Hey, I can glimpse here a way to allow allocations and statically guarantee a limit on memory usage (barring input dependant allocation amounts). Perhaps even avoiding fragmentation, which would be terrific for embedded use cases.

[tumdum_]

> There is no reason to use a memory unsafe language anymore, except legacy codebases, and that is also slowly but surely diminishing. I'm still yet to hear this amazingly compelling reason that you just need memory unsafe languages. In terms of cost/benefits analysis, memory unsafety is literally all costs.

Tell that to the authors of new memory unsafe languages (like Zig) and creators of new projects in those languages (like https://tigerbeetle.com) :(

[jerf]

I do tell them that. I see no reason to be memory unsafe.

It is a huge uphill battle to become a new general purpose language, and the smallest thing can kill it. The fact that Zig is memory unsafe means that I, who am not a bleeding-edge adopter, but am an early adopter and in a position to make decisions about what is used at work, have disqualified it and lost all interest. I have no use for such a language for greenfield projects. Simply offering a more convenient onramp to the sorts of problems that C has is not a compelling value proposition for me.

I extremely strongly suspect I am not even remotely alone.

[throwawaaarrgh]

People have language blinders on. It's not like if you only focus on the ones that affect your language specifically, suddenly you're secure. There's still another 16 bug classes to worry about.

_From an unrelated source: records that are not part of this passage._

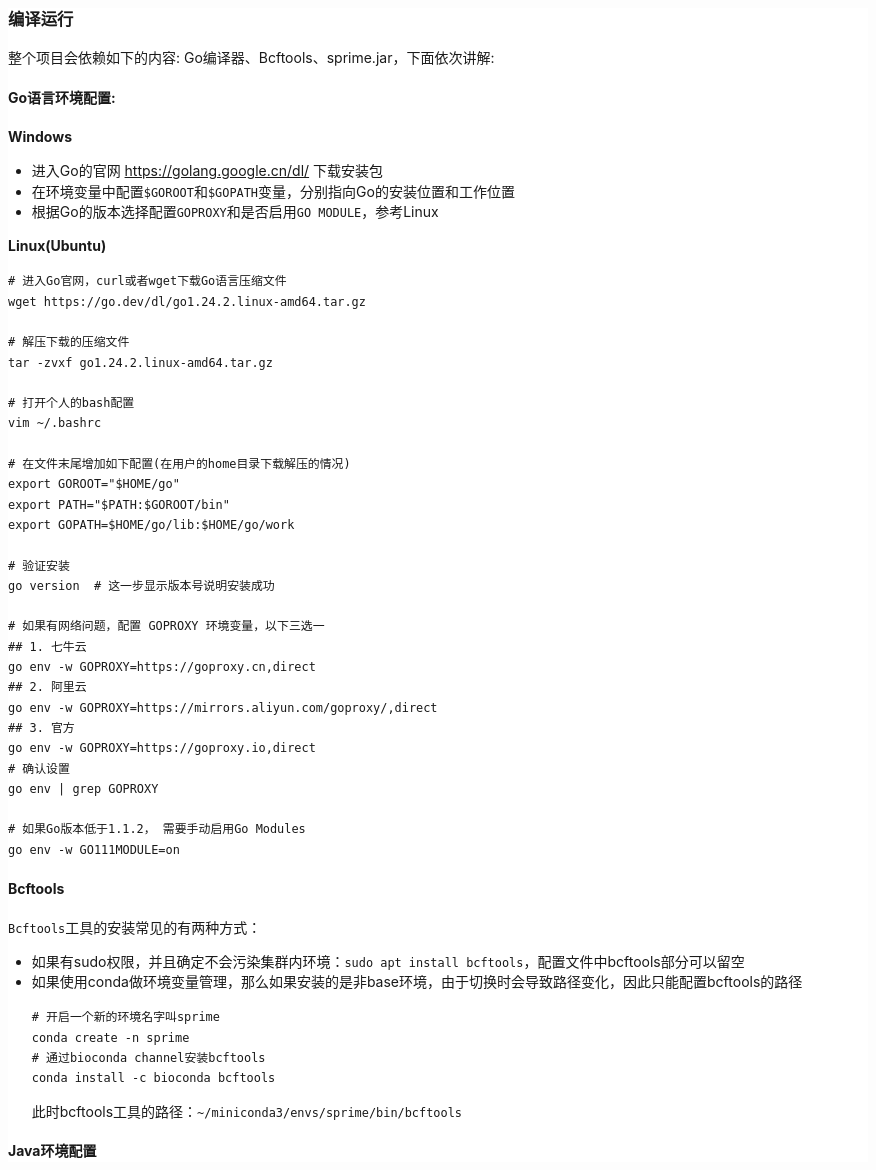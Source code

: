 ### 编译运行

整个项目会依赖如下的内容: Go编译器、Bcftools、sprime.jar，下面依次讲解:

#### Go语言环境配置:

**Windows**
- 进入Go的官网 https://golang.google.cn/dl/ 下载安装包
- 在环境变量中配置`$GOROOT`和`$GOPATH`变量，分别指向Go的安装位置和工作位置
- 根据Go的版本选择配置`GOPROXY`和是否启用`GO MODULE`，参考Linux

**Linux(Ubuntu)**
```shell
# 进入Go官网，curl或者wget下载Go语言压缩文件
wget https://go.dev/dl/go1.24.2.linux-amd64.tar.gz

# 解压下载的压缩文件
tar -zvxf go1.24.2.linux-amd64.tar.gz

# 打开个人的bash配置
vim ~/.bashrc

# 在文件末尾增加如下配置(在用户的home目录下载解压的情况)
export GOROOT="$HOME/go" 
export PATH="$PATH:$GOROOT/bin"
export GOPATH=$HOME/go/lib:$HOME/go/work

# 验证安装
go version  # 这一步显示版本号说明安装成功

# 如果有网络问题，配置 GOPROXY 环境变量，以下三选一
## 1. 七牛云
go env -w GOPROXY=https://goproxy.cn,direct
## 2. 阿里云
go env -w GOPROXY=https://mirrors.aliyun.com/goproxy/,direct
## 3. 官方
go env -w GOPROXY=https://goproxy.io,direct
# 确认设置
go env | grep GOPROXY

# 如果Go版本低于1.1.2， 需要手动启用Go Modules
go env -w GO111MODULE=on
```

#### Bcftools

`Bcftools`工具的安装常见的有两种方式：
- 如果有sudo权限，并且确定不会污染集群内环境：`sudo apt install bcftools`，配置文件中bcftools部分可以留空
- 如果使用conda做环境变量管理，那么如果安装的是非base环境，由于切换时会导致路径变化，因此只能配置bcftools的路径
    ```shell
    # 开启一个新的环境名字叫sprime
    conda create -n sprime
    # 通过bioconda channel安装bcftools
    conda install -c bioconda bcftools
    ```
    此时bcftools工具的路径：`~/miniconda3/envs/sprime/bin/bcftools`
#### Java环境配置
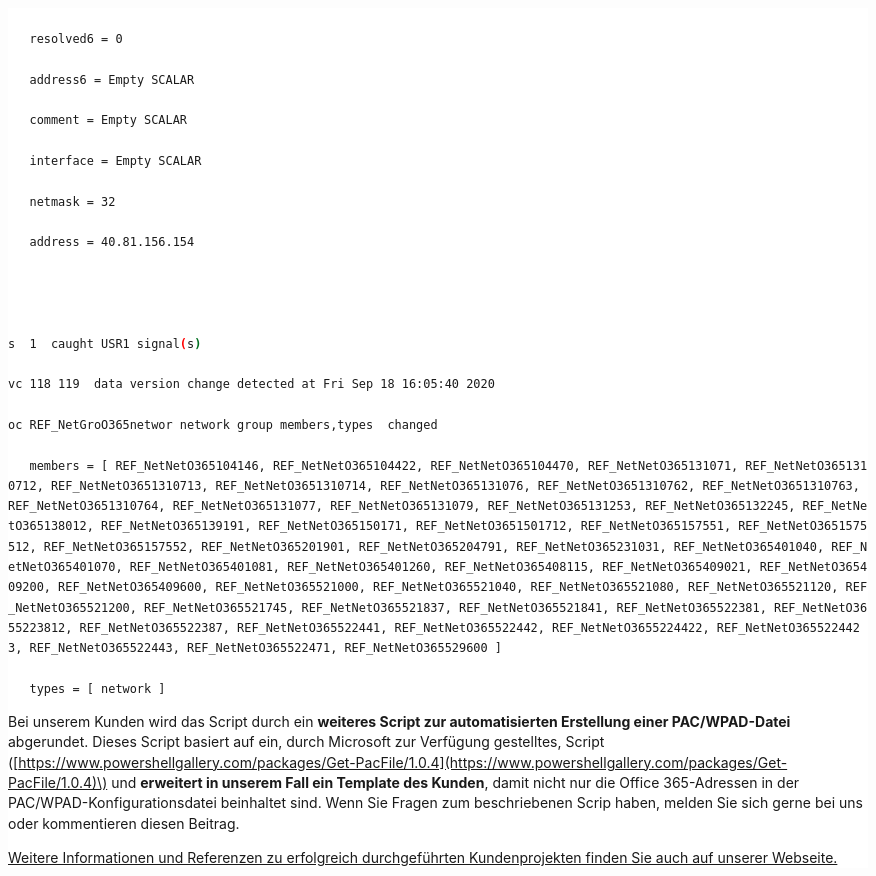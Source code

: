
 ```bash

   resolved6 = 0

   address6 = Empty SCALAR

   comment = Empty SCALAR

   interface = Empty SCALAR

   netmask = 32

   address = 40.81.156.154




s  1  caught USR1 signal(s)

vc 118 119  data version change detected at Fri Sep 18 16:05:40 2020

oc REF_NetGroO365networ network group members,types  changed

   members = [ REF_NetNetO365104146, REF_NetNetO365104422, REF_NetNetO365104470, REF_NetNetO365131071, REF_NetNetO3651310712, REF_NetNetO3651310713, REF_NetNetO3651310714, REF_NetNetO365131076, REF_NetNetO3651310762, REF_NetNetO3651310763, REF_NetNetO3651310764, REF_NetNetO365131077, REF_NetNetO365131079, REF_NetNetO365131253, REF_NetNetO365132245, REF_NetNetO365138012, REF_NetNetO365139191, REF_NetNetO365150171, REF_NetNetO3651501712, REF_NetNetO365157551, REF_NetNetO3651575512, REF_NetNetO365157552, REF_NetNetO365201901, REF_NetNetO365204791, REF_NetNetO365231031, REF_NetNetO365401040, REF_NetNetO365401070, REF_NetNetO365401081, REF_NetNetO365401260, REF_NetNetO365408115, REF_NetNetO365409021, REF_NetNetO365409200, REF_NetNetO365409600, REF_NetNetO365521000, REF_NetNetO365521040, REF_NetNetO365521080, REF_NetNetO365521120, REF_NetNetO365521200, REF_NetNetO365521745, REF_NetNetO365521837, REF_NetNetO365521841, REF_NetNetO365522381, REF_NetNetO3655223812, REF_NetNetO365522387, REF_NetNetO365522441, REF_NetNetO365522442, REF_NetNetO3655224422, REF_NetNetO3655224423, REF_NetNetO365522443, REF_NetNetO365522471, REF_NetNetO365529600 ]

   types = [ network ]
```

Bei unserem Kunden wird das Script durch ein **weiteres Script zur automatisierten Erstellung einer PAC/WPAD-Datei** abgerundet. Dieses Script basiert auf ein, durch Microsoft zur Verfügung gestelltes, Script \([https://www.powershellgallery.com/packages/Get-PacFile/1.0.4](https://www.powershellgallery.com/packages/Get-PacFile/1.0.4)\) und **erweitert in unserem Fall ein Template des Kunden**, damit nicht nur die Office 365-Adressen in der PAC/WPAD-Konfigurationsdatei beinhaltet sind. Wenn Sie Fragen zum beschriebenen Scrip haben, melden Sie sich gerne bei uns oder kommentieren diesen Beitrag.

[Weitere Informationen und Referenzen zu erfolgreich durchgeführten Kundenprojekten finden Sie auch auf unserer Webseite.](https://security.to.com/referenzen)

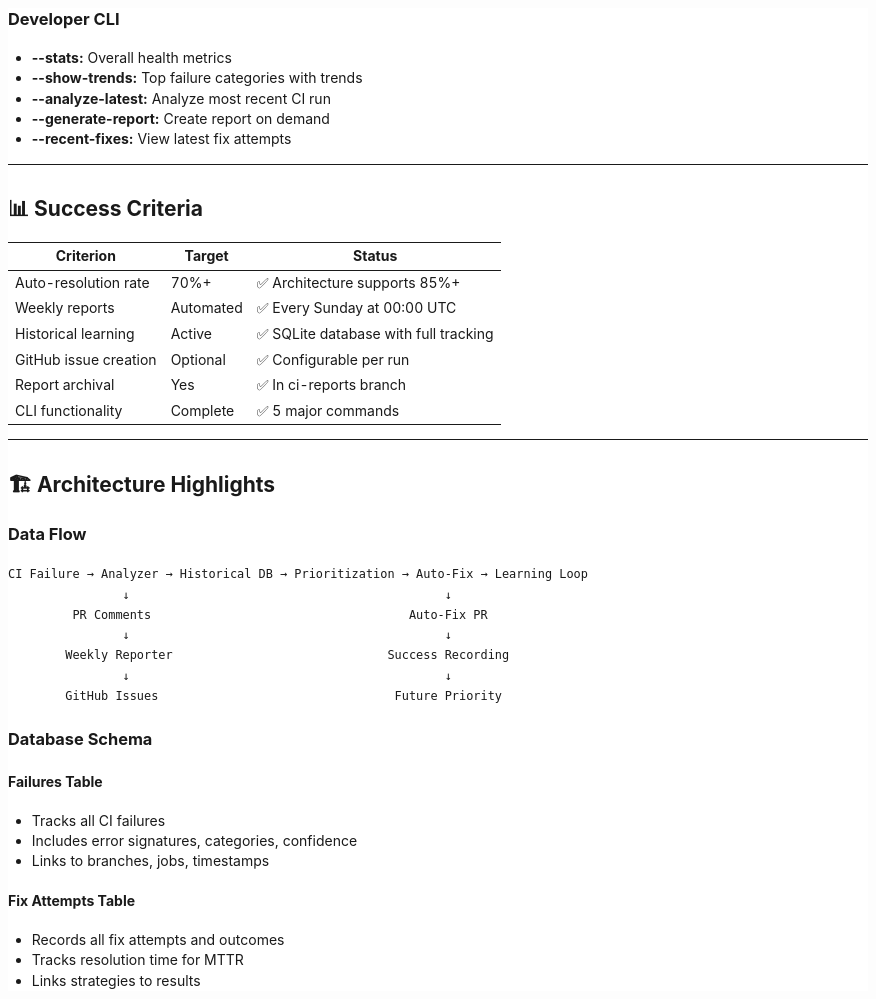 ### Developer CLI

- **--stats:** Overall health metrics
- **--show-trends:** Top failure categories with trends
- **--analyze-latest:** Analyze most recent CI run
- **--generate-report:** Create report on demand
- **--recent-fixes:** View latest fix attempts

---

## 📊 Success Criteria

| Criterion | Target | Status |
|-----------|--------|--------|
| Auto-resolution rate | 70%+ | ✅ Architecture supports 85%+ |
| Weekly reports | Automated | ✅ Every Sunday at 00:00 UTC |
| Historical learning | Active | ✅ SQLite database with full tracking |
| GitHub issue creation | Optional | ✅ Configurable per run |
| Report archival | Yes | ✅ In ci-reports branch |
| CLI functionality | Complete | ✅ 5 major commands |

---

## 🏗️ Architecture Highlights

### Data Flow

```
CI Failure → Analyzer → Historical DB → Prioritization → Auto-Fix → Learning Loop
                ↓                                            ↓
         PR Comments                                    Auto-Fix PR
                ↓                                            ↓
        Weekly Reporter                              Success Recording
                ↓                                            ↓
        GitHub Issues                                 Future Priority
```

### Database Schema

#### Failures Table
- Tracks all CI failures
- Includes error signatures, categories, confidence
- Links to branches, jobs, timestamps

#### Fix Attempts Table
- Records all fix attempts and outcomes
- Tracks resolution time for MTTR
- Links strategies to results
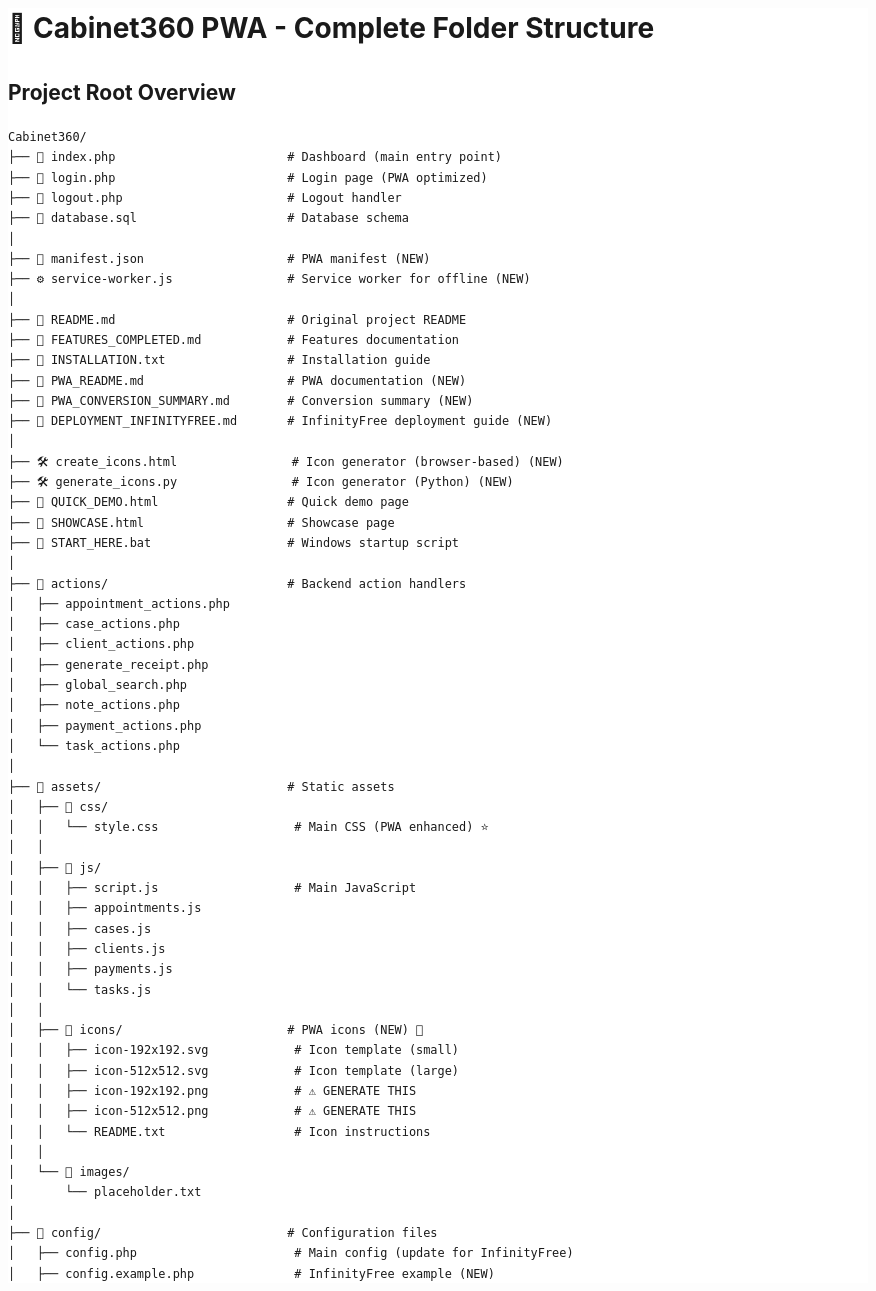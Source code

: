 # 📁 Cabinet360 PWA - Complete Folder Structure

## Project Root Overview

```
Cabinet360/
├── 📄 index.php                        # Dashboard (main entry point)
├── 📄 login.php                        # Login page (PWA optimized)
├── 📄 logout.php                       # Logout handler
├── 📄 database.sql                     # Database schema
│
├── 🎯 manifest.json                    # PWA manifest (NEW)
├── ⚙️ service-worker.js                # Service worker for offline (NEW)
│
├── 📘 README.md                        # Original project README
├── 📘 FEATURES_COMPLETED.md            # Features documentation
├── 📘 INSTALLATION.txt                 # Installation guide
├── 📘 PWA_README.md                    # PWA documentation (NEW)
├── 📘 PWA_CONVERSION_SUMMARY.md        # Conversion summary (NEW)
├── 📘 DEPLOYMENT_INFINITYFREE.md       # InfinityFree deployment guide (NEW)
│
├── 🛠️ create_icons.html                # Icon generator (browser-based) (NEW)
├── 🛠️ generate_icons.py                # Icon generator (Python) (NEW)
├── 📄 QUICK_DEMO.html                  # Quick demo page
├── 📄 SHOWCASE.html                    # Showcase page
├── 📄 START_HERE.bat                   # Windows startup script
│
├── 📂 actions/                         # Backend action handlers
│   ├── appointment_actions.php
│   ├── case_actions.php
│   ├── client_actions.php
│   ├── generate_receipt.php
│   ├── global_search.php
│   ├── note_actions.php
│   ├── payment_actions.php
│   └── task_actions.php
│
├── 📂 assets/                          # Static assets
│   ├── 📂 css/
│   │   └── style.css                   # Main CSS (PWA enhanced) ⭐
│   │
│   ├── 📂 js/
│   │   ├── script.js                   # Main JavaScript
│   │   ├── appointments.js
│   │   ├── cases.js
│   │   ├── clients.js
│   │   ├── payments.js
│   │   └── tasks.js
│   │
│   ├── 📂 icons/                       # PWA icons (NEW) 🎨
│   │   ├── icon-192x192.svg            # Icon template (small)
│   │   ├── icon-512x512.svg            # Icon template (large)
│   │   ├── icon-192x192.png            # ⚠️ GENERATE THIS
│   │   ├── icon-512x512.png            # ⚠️ GENERATE THIS
│   │   └── README.txt                  # Icon instructions
│   │
│   └── 📂 images/
│       └── placeholder.txt
│
├── 📂 config/                          # Configuration files
│   ├── config.php                      # Main config (update for InfinityFree)
│   ├── config.example.php              # InfinityFree example (NEW)
```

If you don't think about the other classes, I'm still gonna escalate privileges, root your box, ransom your data, send spam, charge a half million dollars in cloud spend to your account, steal your customers' PII/PHI, etc etc etc. Without ever using a language specific exploit.

[vacuity]

Yes, but such neglect of other bug classes suggests that those developers aren't focusing on security anyways. For those who do want reasonable security, using a memory-safe language suddenly makes the most pervasive errors go away, and then it's easier to focus on building robust applications.

[dgb23]

PHP is uniquely vulnerable to things like XSS and others on that list, because it does escape strings that are used in templating.

Escaping by default has become a standard practice with HTML templating languages, see the Go html template standard library for a very detailed breakdown of what is escaped where.

More modern PHP frameworks like Laravel provide their own templating solution in part because of this. But the vast majority of websites run on default PHP templates, so it's not surprising that these kinds of vulnerabilities are so high up in the list.

[jacquesm]

Laravel has had their own share of XSS issues with their Blade templating engine.

The whole problem is that you mix code and data, and that third party resource loading is 'on' by default in browsers, especially for scripts and things that can embed scripts. This is not something you can fix once and for all at the library level.

[mojosam]

Isn’t #17 the same as #1 and #7 combined?